The Times reporter goes to a wealthy Silicon Valley community, Los Altos (called "one of the wealthiest places in the United States" by Wikipedia) to investigate the growing number of foreclosures affecting the top bracket.
"More than one in seven homeowners with loans in excess of a million dollars are seriously delinquent, according to data compiled for The New York Times. By contrast, about one in 12 mortgages below the million-dollar mark is delinquent."
The gap is larger for investment homes: "Where the original mortgage was more than $1 million it is now 23 percent. For cheaper investment homes, it is about 10 percent."
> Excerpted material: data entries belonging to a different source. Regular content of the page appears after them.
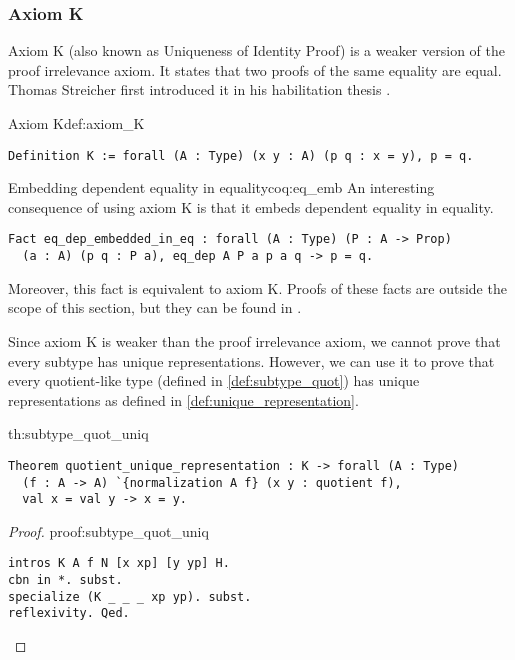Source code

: \subsubsection{Axiom K}
Axiom K (also known as Uniqueness of Identity Proof) is a weaker version of the proof irrelevance axiom. It states that two proofs of the same equality are equal. Thomas Streicher first introduced it in his habilitation thesis \cite{Streicher}.
\begin{defi}{Axiom K}{def:axiom_K}
\begin{verbatim}
Definition K := forall (A : Type) (x y : A) (p q : x = y), p = q.
\end{verbatim}
\end{defi}
\begin{coq}{Embedding dependent equality in equality}{coq:eq_emb}
An interesting consequence of using axiom K is that it embeds dependent equality in equality.
\begin{verbatim}
Fact eq_dep_embedded_in_eq : forall (A : Type) (P : A -> Prop)
  (a : A) (p q : P a), eq_dep A P a p a q -> p = q.
\end{verbatim}
Moreover, this fact is equivalent to axiom K. Proofs of these facts are outside the scope of this section, but they can be found in .
\end{coq}
Since axiom K is weaker than the proof irrelevance axiom, we cannot prove that every subtype has unique representations. However, we can use it to prove that every quotient-like type (defined in \ref{def:subtype_quot}) has unique representations as defined in \ref{def:unique_representation}.
\begin{theo}{}{th:subtype_quot_uniq}
\begin{verbatim}
Theorem quotient_unique_representation : K -> forall (A : Type) 
  (f : A -> A) `{normalization A f} (x y : quotient f),
  val x = val y -> x = y.
\end{verbatim}
\end{theo}
\begin{proof}{}{proof:subtype_quot_uniq}
\begin{verbatim}
intros K A f N [x xp] [y yp] H. 
cbn in *. subst. 
specialize (K _ _ _ xp yp). subst. 
reflexivity. Qed.
\end{verbatim}
\end{proof}
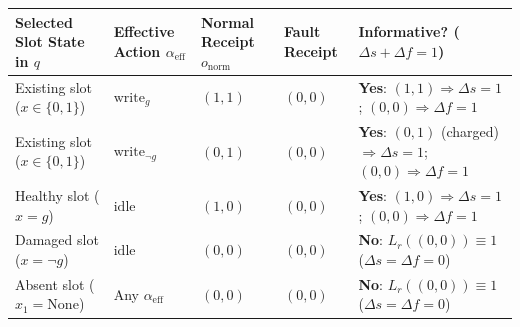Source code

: \documentclass[11pt,letterpaper]{article}
\newcounter{none}
\begin{document}

{\def\LTcaptype{none} %
\begin{longtable}[]{@{}
  >{\raggedright\arraybackslash}p{}
  >{\raggedright\arraybackslash}p{}
  >{\centering\arraybackslash}p{}
  >{\centering\arraybackslash}p{}
  >{\raggedright\arraybackslash}p{}@{}}
\toprule\noalign{}
\begin{minipage}[b]{\linewidth}\raggedright
Selected Slot State in \(q\)
\end{minipage} & \begin{minipage}[b]{\linewidth}\raggedright
Effective Action \(\alpha_{\mathrm{eff}}\)
\end{minipage} & \begin{minipage}[b]{\linewidth}\centering
Normal Receipt \(o_{\mathrm{norm}}\)
\end{minipage} & \begin{minipage}[b]{\linewidth}\centering
Fault Receipt
\end{minipage} & \begin{minipage}[b]{\linewidth}\raggedright
Informative? (\(\Delta s + \Delta f = 1\))
\end{minipage} \\
\midrule\noalign{}
\endhead
\bottomrule\noalign{}
\endlastfoot
Existing slot (\(x \in \{0,1\}\)) & \(\mathrm{write}_g\) & \((1, 1)\) &
\((0, 0)\) & \textbf{Yes}: \((1,1) \Rightarrow \Delta s=1\);
\((0,0) \Rightarrow \Delta f=1\) \\
Existing slot (\(x \in \{0,1\}\)) & \(\mathrm{write}_{\neg g}\) &
\((0, 1)\) & \((0, 0)\) & \textbf{Yes}: \((0,1)\) (charged)
\(\Rightarrow \Delta s=1\); \((0,0) \Rightarrow \Delta f=1\) \\
Healthy slot (\(x = g\)) & \(\mathrm{idle}\) & \((1, 0)\) & \((0, 0)\) &
\textbf{Yes}: \((1,0) \Rightarrow \Delta s=1\);
\((0,0) \Rightarrow \Delta f=1\) \\
Damaged slot (\(x = \neg g\)) & \(\mathrm{idle}\) & \((0, 0)\) &
\((0, 0)\) & \textbf{No}: \(L_r((0,0)) \equiv 1\)
(\(\Delta s = \Delta f = 0\)) \\
Absent slot (\(x_1 = \mathrm{None}\)) & Any \(\alpha_{\mathrm{eff}}\) &
\((0, 0)\) & \((0, 0)\) & \textbf{No}: \(L_r((0,0)) \equiv 1\)
(\(\Delta s = \Delta f = 0\)) \\
\end{longtable}
}
\end{document}

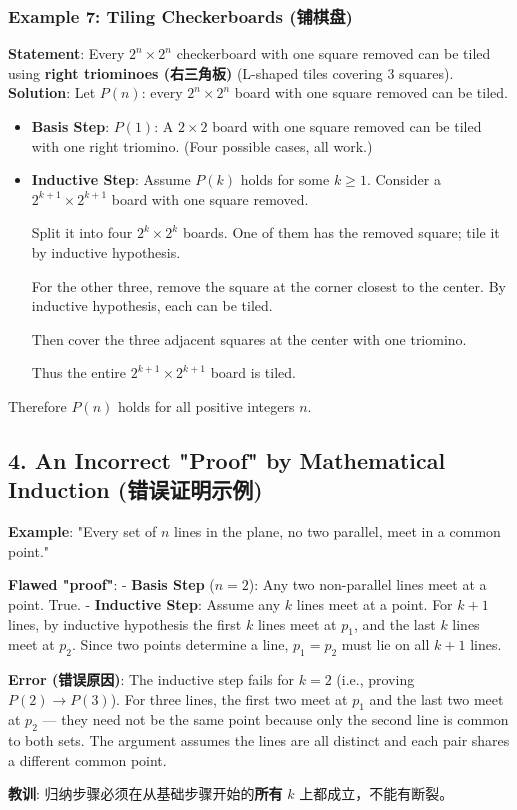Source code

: \documentclass[10pt,a4paper,openany]{ctexbook}
\theoremstyle{definition}
\theoremstyle{remark}
\renewenvironment{quote}
  {\list{}{\leftmargin=1em\rightmargin=0pt\topsep=0.5pt\partopsep=0pt}\item[]}
  {\endlist}
\begin{document}
\subsubsection{Example 7: Tiling Checkerboards (铺棋盘)}

\textbf{Statement}: Every $2^n \times 2^n$ checkerboard with one square removed can be tiled using \textbf{right triominoes (右三角板)} (L-shaped tiles covering 3 squares).
\textbf{Solution}:
Let $P(n)$: every $2^n \times 2^n$ board with one square removed can be tiled.
\begin{itemize}
\item \textbf{Basis Step}: $P(1)$: A $2 \times 2$ board with one square removed can be tiled with one right triomino. (Four possible cases, all work.)
\item \textbf{Inductive Step}: Assume $P(k)$ holds for some $k \ge 1$.
Consider a $2^{k+1} \times 2^{k+1}$ board with one square removed.

Split it into four $2^k \times 2^k$ boards. One of them has the removed square; tile it by inductive hypothesis.

For the other three, remove the square at the corner closest to the center. By inductive hypothesis, each can be tiled.

Then cover the three adjacent squares at the center with one triomino.

Thus the entire $2^{k+1} \times 2^{k+1}$ board is tiled.


\end{itemize}

Therefore $P(n)$ holds for all positive integers $n$.
\vspace{-2pt}

\subsection{4. An Incorrect "Proof" by Mathematical Induction (错误证明示例)}

\begin{quote}
\textbf{Example}: "Every set of $n$ lines in the plane, no two parallel, meet in a common point."

\textbf{Flawed "proof"}:
- \textbf{Basis Step} ($n=2$): Any two non-parallel lines meet at a point. True.
- \textbf{Inductive Step}: Assume any $k$ lines meet at a point. For $k+1$ lines, by inductive hypothesis the first $k$ lines meet at $p_1$, and the last $k$ lines meet at $p_2$. Since two points determine a line, $p_1 = p_2$ must lie on all $k+1$ lines.

\textbf{Error (错误原因)}: The inductive step fails for $k=2$ (i.e., proving $P(2) \to P(3)$). For three lines, the first two meet at $p_1$ and the last two meet at $p_2$ — they need not be the same point because only the second line is common to both sets. The argument assumes the lines are all distinct and each pair shares a different common point.

\textbf{教训}: 归纳步骤必须在从基础步骤开始的\textbf{所有} $k$ 上都成立，不能有断裂。

\end{quote}
\vspace{-2pt}
\end{document}
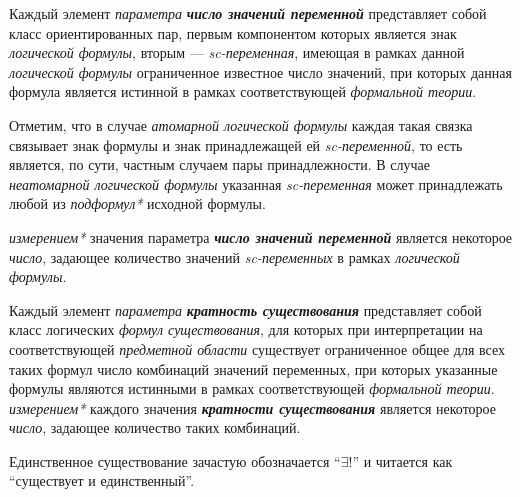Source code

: Каждый элемент \textit{параметра} \textbf{\textit{число значений переменной}} представляет собой класс ориентированных пар, первым компонентом которых является знак \textit{логической формулы}, вторым --- \textit{sc-переменная}, имеющая в рамках данной \textit{логической формулы} ограниченное известное число значений, при которых данная формула является истинной в рамках соответствующей \textit{формальной теории}.

Отметим, что в случае \textit{атомарной логической формулы} каждая такая связка связывает знак формулы и знак принадлежащей ей \textit{sc-переменной}, то есть является, по сути, частным случаем пары принадлежности. В случае \textit{неатомарной логической формулы} указанная \textit{sc-переменная} может принадлежать любой из \textit{подформул*} исходной формулы.

\textit{измерением*} значения параметра \textbf{\textit{число значений переменной}} является некоторое \textit{число}, задающее количество значений \textit{sc-переменных} в рамках \textit{логической формулы}.

\begin{SCn}
\end{SCn}

Каждый элемент \textit{параметра} \textbf{\textit{кратность существования}} представляет собой класс логических \textit{формул существования}, для которых  при интерпретации на соответствующей \textit{предметной области} существует ограниченное общее для всех таких формул число комбинаций значений переменных, при которых указанные формулы являются истинными в рамках соответствующей \textit{формальной теории}.
\textit{измерением*} каждого значения \textbf{\textit{кратности существования}} является некоторое \textit{число}, задающее количество таких комбинаций.

\begin{SCn}
\end{SCn}

Единственное существование зачастую обозначается ``$\exists!$'' и читается как ``существует и единственный''.

\begin{SCn}
\end{SCn}

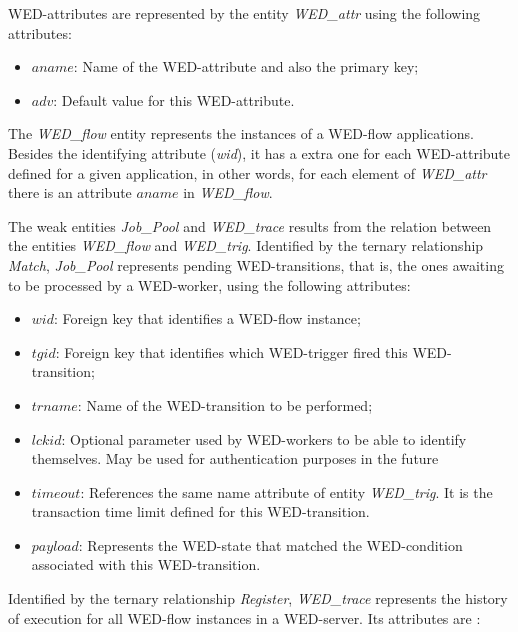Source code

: \documentclass[conference]{IEEEtran}
\begin{document}
\par WED-attributes are represented by the entity \emph{WED\_attr} using the following attributes:
\begin{itemize}
\item $aname$: Name of the WED-attribute and also the primary key;
\item $adv$: Default value for this WED-attribute.
\end{itemize}

The \emph{WED\_flow} entity represents the instances of a WED-flow applications. Besides the identifying attribute (\emph{wid}),
it has a extra one for each WED-attribute defined for a given application, in other words, for each element of \emph{WED\_attr}
there is an attribute $aname$ in \emph{WED\_flow}.

\par The weak entities \emph{Job\_Pool} and \emph{WED\_trace} results from the relation between the entities \emph{WED\_flow} and 
\emph{WED\_trig}. Identified by the ternary relationship \emph{Match}, \emph{Job\_Pool} represents pending WED-transitions, that is,
the ones awaiting to be processed by a WED-worker, using the following attributes:

\begin{itemize}
\item $wid$: Foreign key that identifies a WED-flow instance;
\item $tgid$: Foreign key that identifies which WED-trigger fired this WED-transition;
\item $trname$: Name of the WED-transition to be performed;
\item $lckid$: Optional parameter used by WED-workers to be able to identify themselves. May be used for authentication
               purposes in the future  
\item $timeout$: References the same name attribute of entity \emph{WED\_trig}. It is the transaction time limit defined for this WED-transition.  
\item $payload$: Represents the WED-state that matched the WED-condition associated with this WED-transition. 
\end{itemize}

Identified by the ternary relationship \emph{Register}, \emph{WED\_trace} represents the history of execution for all WED-flow
instances in a WED-server. Its attributes are :
\end{document}
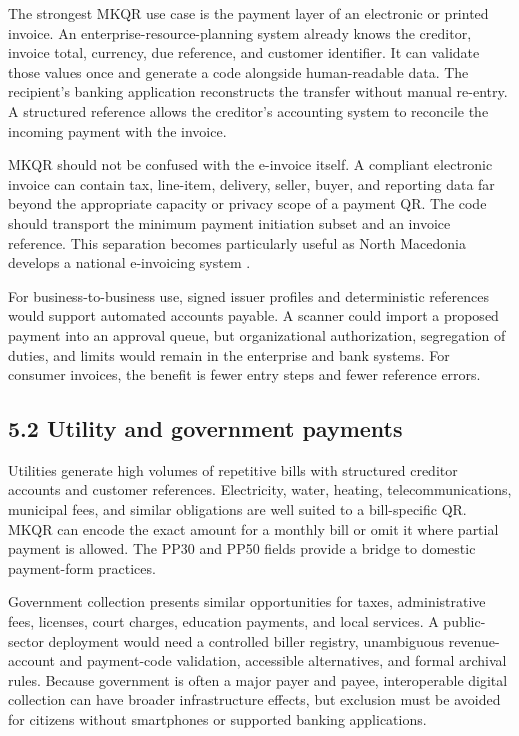 The strongest MKQR use case is the payment layer of an electronic or printed invoice. An enterprise-resource-planning system already knows the creditor, invoice total, currency, due reference, and customer identifier. It can validate those values once and generate a code alongside human-readable data. The recipient's banking application reconstructs the transfer without manual re-entry. A structured reference allows the creditor's accounting system to reconcile the incoming payment with the invoice.

MKQR should not be confused with the e-invoice itself. A compliant electronic invoice can contain tax, line-item, delivery, seller, buyer, and reporting data far beyond the appropriate capacity or privacy scope of a payment QR. The code should transport the minimum payment initiation subset and an invoice reference. This separation becomes particularly useful as North Macedonia develops a national e-invoicing system \cite{mofeinvoice}.

For business-to-business use, signed issuer profiles and deterministic references would support automated accounts payable. A scanner could import a proposed payment into an approval queue, but organizational authorization, segregation of duties, and limits would remain in the enterprise and bank systems. For consumer invoices, the benefit is fewer entry steps and fewer reference errors.

\subsection{5.2 Utility and government payments}

Utilities generate high volumes of repetitive bills with structured creditor accounts and customer references. Electricity, water, heating, telecommunications, municipal fees, and similar obligations are well suited to a bill-specific QR. MKQR can encode the exact amount for a monthly bill or omit it where partial payment is allowed. The PP30 and PP50 fields provide a bridge to domestic payment-form practices.

Government collection presents similar opportunities for taxes, administrative fees, licenses, court charges, education payments, and local services. A public-sector deployment would need a controlled biller registry, unambiguous revenue-account and payment-code validation, accessible alternatives, and formal archival rules. Because government is often a major payer and payee, interoperable digital collection can have broader infrastructure effects, but exclusion must be avoided for citizens without smartphones or supported banking applications.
"The so-called strategic defaults (where homeowners walk away from 'underwater homes') have become a matter of intense debate in recent months" as it can have devastating effects on the community. It appears to be less of a concern of many in wealthy enclaves, like Los Altos and others in the Bay Area.
Thanks to Mike Keenly
Comments
The connection
The connection here, is with the urban limits and controls on land use that resulted in land price speculation, bubbles, and multi-million dollar mansions in the first place. No-one expected to make a speculative killing on a mansion in an area where land prices were NOT bubbling; mansions in Houston stayed below $1 million.
By the way, the term "the rich" is misleading here. The price of property does not correlate with the income of its owners. It should, but those urban limits and so on, have changed all that. That is what the annual Demographia reports were all about.